When I checked it out online the website started playing the kind of music that makes your colleagues look at you disapprovingly, which may be the 21st century’s equivalent of the laminated menu.
The last time I ventured to Covent Garden for food – a path strewn with shattered dreams, tourists and, if you’re there at the weekend, lots of piles of sick – I ended up in another American-style place called Joe’s Southern Kitchen, which wasn’t very good at all. And, honestly, I wasn’t expecting much more from Big Easy, especially as I wasn’t drinking, which makes eating out, and life in general, about 400 times less fun.
But you know what? Big Easy is alright. It’s not the kind of place you’d tell your foodie friends about (you’d lie and say you went to Polpetto instead), but if you want to consume large quantities of things that were very recently alive, you could do much worse.

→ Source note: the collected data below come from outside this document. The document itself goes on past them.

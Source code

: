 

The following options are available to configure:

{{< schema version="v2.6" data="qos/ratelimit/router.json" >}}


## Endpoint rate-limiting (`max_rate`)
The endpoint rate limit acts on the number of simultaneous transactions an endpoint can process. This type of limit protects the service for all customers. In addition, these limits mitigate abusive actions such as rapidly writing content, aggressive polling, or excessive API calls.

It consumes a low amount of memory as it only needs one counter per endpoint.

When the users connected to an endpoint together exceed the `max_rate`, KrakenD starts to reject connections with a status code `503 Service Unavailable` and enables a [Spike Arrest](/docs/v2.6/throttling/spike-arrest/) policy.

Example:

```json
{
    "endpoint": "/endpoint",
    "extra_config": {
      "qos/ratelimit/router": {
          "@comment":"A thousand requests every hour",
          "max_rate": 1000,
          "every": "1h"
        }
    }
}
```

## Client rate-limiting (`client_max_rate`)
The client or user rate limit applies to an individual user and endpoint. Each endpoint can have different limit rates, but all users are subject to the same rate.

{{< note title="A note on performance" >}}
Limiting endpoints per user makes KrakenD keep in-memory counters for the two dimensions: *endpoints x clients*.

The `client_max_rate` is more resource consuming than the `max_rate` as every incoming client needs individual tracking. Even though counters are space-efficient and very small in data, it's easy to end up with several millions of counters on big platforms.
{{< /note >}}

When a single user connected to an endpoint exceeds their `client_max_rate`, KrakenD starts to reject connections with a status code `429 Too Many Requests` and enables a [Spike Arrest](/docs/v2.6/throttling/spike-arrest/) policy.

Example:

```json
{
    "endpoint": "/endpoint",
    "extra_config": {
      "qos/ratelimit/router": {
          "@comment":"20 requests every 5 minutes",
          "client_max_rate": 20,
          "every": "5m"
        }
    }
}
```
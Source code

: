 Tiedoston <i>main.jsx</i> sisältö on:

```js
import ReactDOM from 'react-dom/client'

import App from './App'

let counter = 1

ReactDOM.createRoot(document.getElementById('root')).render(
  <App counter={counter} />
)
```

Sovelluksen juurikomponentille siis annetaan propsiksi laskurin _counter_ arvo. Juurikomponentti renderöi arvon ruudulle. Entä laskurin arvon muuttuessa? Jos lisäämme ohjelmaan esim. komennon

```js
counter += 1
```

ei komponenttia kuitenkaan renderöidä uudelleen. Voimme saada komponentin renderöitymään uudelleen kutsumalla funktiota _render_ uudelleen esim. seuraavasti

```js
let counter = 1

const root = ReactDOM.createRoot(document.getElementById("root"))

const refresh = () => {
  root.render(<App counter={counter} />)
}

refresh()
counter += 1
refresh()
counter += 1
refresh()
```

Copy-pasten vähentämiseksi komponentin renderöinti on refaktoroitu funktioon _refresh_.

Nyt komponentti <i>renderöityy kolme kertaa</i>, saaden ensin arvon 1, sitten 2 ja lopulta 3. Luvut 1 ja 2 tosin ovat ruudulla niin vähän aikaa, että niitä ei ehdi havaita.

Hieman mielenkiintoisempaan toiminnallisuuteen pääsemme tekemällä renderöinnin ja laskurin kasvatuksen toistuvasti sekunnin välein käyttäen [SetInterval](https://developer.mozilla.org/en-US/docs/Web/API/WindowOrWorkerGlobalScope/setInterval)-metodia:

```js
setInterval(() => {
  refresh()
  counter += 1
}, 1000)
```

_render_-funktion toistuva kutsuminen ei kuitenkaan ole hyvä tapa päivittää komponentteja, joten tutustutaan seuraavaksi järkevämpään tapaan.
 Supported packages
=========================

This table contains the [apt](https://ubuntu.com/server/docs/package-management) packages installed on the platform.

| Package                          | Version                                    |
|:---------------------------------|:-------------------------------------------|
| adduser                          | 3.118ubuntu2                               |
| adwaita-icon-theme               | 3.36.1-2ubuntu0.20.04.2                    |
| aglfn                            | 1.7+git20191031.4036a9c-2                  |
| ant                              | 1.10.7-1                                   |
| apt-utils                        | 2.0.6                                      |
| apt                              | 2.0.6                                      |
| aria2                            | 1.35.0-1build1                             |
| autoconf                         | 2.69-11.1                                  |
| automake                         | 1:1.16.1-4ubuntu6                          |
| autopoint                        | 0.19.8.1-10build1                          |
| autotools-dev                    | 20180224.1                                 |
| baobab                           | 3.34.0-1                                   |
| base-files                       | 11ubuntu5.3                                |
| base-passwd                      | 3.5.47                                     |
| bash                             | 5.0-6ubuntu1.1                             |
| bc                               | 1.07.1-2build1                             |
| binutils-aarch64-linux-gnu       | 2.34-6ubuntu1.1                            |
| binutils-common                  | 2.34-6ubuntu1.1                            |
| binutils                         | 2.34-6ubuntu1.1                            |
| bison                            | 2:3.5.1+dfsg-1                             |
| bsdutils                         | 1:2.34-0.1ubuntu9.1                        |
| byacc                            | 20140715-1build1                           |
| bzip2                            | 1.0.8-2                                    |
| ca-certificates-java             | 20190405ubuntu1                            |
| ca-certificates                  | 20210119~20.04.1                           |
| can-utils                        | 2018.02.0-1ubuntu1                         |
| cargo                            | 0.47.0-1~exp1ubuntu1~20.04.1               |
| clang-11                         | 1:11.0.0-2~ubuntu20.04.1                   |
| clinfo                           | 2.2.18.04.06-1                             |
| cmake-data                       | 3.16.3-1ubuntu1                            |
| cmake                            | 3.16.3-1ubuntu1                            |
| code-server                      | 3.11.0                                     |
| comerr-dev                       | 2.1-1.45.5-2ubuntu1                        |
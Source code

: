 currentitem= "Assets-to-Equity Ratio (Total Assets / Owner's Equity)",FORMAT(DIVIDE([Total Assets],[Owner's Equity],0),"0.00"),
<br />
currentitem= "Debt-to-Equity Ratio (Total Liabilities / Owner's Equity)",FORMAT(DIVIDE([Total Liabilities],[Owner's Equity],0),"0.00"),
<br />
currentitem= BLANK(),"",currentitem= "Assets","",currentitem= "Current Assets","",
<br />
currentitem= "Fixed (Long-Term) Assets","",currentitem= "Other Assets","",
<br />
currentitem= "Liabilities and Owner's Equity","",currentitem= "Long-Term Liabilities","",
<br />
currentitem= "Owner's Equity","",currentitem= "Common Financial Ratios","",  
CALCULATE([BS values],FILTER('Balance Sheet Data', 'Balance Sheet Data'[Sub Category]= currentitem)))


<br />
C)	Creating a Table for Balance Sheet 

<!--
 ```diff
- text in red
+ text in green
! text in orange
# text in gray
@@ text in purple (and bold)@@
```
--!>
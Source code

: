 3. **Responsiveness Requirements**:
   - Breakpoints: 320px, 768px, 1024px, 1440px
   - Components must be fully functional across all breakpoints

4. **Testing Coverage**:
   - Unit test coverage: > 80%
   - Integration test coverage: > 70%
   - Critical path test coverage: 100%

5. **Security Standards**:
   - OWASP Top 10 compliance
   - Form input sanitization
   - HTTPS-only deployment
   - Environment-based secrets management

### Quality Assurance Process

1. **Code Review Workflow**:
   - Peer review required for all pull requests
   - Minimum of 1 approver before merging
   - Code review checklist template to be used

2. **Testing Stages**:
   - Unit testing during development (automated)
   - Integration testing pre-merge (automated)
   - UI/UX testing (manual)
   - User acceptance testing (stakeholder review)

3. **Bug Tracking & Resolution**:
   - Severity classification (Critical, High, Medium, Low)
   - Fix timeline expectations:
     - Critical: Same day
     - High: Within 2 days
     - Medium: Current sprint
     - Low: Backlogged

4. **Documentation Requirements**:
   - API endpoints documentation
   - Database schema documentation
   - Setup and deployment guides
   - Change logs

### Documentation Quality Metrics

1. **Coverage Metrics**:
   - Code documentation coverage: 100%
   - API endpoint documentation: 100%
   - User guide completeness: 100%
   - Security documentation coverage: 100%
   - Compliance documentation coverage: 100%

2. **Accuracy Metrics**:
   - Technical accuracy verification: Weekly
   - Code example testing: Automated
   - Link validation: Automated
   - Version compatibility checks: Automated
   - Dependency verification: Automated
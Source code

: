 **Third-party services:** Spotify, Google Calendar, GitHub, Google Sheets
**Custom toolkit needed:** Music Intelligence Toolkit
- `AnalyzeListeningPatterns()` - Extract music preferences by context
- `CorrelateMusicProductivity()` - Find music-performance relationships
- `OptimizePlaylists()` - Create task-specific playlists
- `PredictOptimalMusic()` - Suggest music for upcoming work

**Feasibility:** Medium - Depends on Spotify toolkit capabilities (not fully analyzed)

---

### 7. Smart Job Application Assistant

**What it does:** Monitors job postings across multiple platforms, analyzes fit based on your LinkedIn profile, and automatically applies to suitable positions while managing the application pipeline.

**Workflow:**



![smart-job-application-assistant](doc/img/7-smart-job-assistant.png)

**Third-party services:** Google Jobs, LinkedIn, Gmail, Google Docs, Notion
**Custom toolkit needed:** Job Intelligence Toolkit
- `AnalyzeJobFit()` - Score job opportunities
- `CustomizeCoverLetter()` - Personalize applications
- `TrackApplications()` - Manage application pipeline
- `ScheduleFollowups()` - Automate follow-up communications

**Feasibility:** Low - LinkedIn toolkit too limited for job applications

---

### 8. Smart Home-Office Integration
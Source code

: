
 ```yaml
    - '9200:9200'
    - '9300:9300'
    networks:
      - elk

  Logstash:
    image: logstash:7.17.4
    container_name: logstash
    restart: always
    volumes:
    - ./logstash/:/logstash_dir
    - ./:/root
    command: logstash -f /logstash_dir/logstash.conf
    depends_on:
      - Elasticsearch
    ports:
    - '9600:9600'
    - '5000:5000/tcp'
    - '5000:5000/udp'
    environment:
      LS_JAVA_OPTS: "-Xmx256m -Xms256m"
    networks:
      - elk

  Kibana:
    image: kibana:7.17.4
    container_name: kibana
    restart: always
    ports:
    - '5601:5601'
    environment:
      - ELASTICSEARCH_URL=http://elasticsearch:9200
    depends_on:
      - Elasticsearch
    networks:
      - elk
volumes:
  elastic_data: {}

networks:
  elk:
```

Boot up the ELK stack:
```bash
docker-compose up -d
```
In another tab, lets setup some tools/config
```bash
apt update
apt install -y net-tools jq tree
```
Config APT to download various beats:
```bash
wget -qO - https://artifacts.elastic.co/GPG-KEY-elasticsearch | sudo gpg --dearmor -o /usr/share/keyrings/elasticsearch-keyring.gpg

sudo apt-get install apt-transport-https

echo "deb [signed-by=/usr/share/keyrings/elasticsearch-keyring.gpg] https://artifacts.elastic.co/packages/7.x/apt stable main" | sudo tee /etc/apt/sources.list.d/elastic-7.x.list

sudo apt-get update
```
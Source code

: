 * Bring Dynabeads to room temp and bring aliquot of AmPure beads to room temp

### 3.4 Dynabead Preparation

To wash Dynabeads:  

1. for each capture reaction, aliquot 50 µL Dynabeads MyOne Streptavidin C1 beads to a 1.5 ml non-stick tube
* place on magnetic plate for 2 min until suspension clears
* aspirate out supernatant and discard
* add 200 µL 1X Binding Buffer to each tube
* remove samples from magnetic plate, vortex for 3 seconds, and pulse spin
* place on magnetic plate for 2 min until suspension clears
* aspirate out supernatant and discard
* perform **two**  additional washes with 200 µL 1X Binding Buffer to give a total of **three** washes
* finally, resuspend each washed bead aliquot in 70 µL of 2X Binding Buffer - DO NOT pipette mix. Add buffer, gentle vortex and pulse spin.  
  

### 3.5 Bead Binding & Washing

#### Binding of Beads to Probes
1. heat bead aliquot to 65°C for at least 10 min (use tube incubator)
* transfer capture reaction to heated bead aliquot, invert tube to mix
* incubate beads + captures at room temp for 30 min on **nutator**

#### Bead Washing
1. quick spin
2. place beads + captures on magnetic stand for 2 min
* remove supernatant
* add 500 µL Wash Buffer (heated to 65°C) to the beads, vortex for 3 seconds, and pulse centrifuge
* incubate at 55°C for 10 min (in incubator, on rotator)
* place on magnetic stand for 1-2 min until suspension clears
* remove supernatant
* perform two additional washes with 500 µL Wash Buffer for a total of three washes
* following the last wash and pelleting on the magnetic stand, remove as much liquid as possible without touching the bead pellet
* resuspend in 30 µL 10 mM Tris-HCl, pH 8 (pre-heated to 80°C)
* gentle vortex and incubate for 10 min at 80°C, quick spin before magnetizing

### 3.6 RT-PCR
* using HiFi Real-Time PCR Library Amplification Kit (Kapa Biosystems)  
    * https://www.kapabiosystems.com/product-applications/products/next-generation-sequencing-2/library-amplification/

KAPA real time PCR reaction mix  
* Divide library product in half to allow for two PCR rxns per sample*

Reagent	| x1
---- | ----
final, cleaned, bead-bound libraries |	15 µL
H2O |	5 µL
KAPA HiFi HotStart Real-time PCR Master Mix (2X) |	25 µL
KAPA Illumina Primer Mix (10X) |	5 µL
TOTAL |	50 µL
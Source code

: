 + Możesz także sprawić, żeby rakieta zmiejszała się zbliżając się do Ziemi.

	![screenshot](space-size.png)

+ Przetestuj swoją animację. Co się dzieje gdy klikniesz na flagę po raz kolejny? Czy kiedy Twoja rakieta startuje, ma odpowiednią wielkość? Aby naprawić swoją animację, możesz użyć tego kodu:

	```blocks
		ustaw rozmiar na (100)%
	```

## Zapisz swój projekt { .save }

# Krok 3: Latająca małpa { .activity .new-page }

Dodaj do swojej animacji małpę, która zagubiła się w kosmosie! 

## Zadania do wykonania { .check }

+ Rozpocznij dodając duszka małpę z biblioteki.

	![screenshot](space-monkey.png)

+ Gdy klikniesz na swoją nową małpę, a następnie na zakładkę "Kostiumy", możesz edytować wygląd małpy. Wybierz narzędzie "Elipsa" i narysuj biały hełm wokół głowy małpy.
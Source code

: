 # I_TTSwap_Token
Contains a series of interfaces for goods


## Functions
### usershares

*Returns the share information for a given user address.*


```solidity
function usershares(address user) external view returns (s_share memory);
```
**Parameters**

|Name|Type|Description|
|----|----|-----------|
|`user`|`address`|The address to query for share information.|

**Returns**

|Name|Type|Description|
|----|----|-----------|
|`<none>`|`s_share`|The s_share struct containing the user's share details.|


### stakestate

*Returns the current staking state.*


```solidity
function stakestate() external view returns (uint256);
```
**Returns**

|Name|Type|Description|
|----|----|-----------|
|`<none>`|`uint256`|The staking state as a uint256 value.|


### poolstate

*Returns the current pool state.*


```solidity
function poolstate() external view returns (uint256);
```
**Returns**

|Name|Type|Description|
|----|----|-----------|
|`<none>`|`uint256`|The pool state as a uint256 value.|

The crowd is mercifully less touristy than the location would suggest, with a high after-work contingent and literally nobody over the age of 35. The waiters are under strict instruction to spark up conversation, even though I arrived alone, late on a Monday evening and it was pretty obvious neither of our hearts were in it.
Small talk aside, the sharing platter of chilled lobster, crabs claws and jumbo prawns we had to start was great, and gigantic. Every restaurant without a star chef should serve fresh crab or lobster – they taste good and are hard to mess up. Not impossible, mind: the day before I ate at Big Easy I was unfortunate enough to stumble upon a place called Chennai Dosa in East Ham (I had an errand to run there and it had been a long day and I was hungry enough to eat… well, in East Ham). I should have known better, or consulted Twitter, or at least avoided ordering crab. The creature that arrived on my plate was all legs and appeared to have been left to slowly drown in orange oil. Truly horrific.
But I digress. Big Easy says its Covent Garden restaurant houses 2,000 lobsters, some of them weighing 6lb, which is pretty hefty (a Wikipedia search tells me the largest lobster caught in Nova Scotia weighed 44.4lb, which is the stuff of nightmares and probably a herald of the end of all things. And while we’re on lobsters, here’s another fact: they’re one of the few immortal creatures – without some external calamity, they could go on happily scuttling the ocean floor ad infinitum. Mull that over next time you order one).
My fillet steak, served, of course, with another half lobster (it’s endless life cut sadly short) was very nice, too – not in the same league as MASH or Hawksmoor but you wouldn’t expect it to be. El Pye went for essentially the same dish we had to start but this time grilled and coated in garlic sauce. The only real letdowns were the sides – a bowl of flaccid “wild” mushrooms that appeared to have been extracted from a can, and some bad-tempered looking creamed spinach.
So, all good then? Well, it came to £150, and that’s a lot when you bear in mind I wasn’t drinking (El Pye had a couple of glasses of wine but nothing particularly extravagant). You could get a good feed in some serious restaurants for that.
But nobody ever said lobster was cheap, and at least you’ve had someone vouch for the quality at Big Easy – I wish I’d had such sterling advice before I tried my luck in East Ham.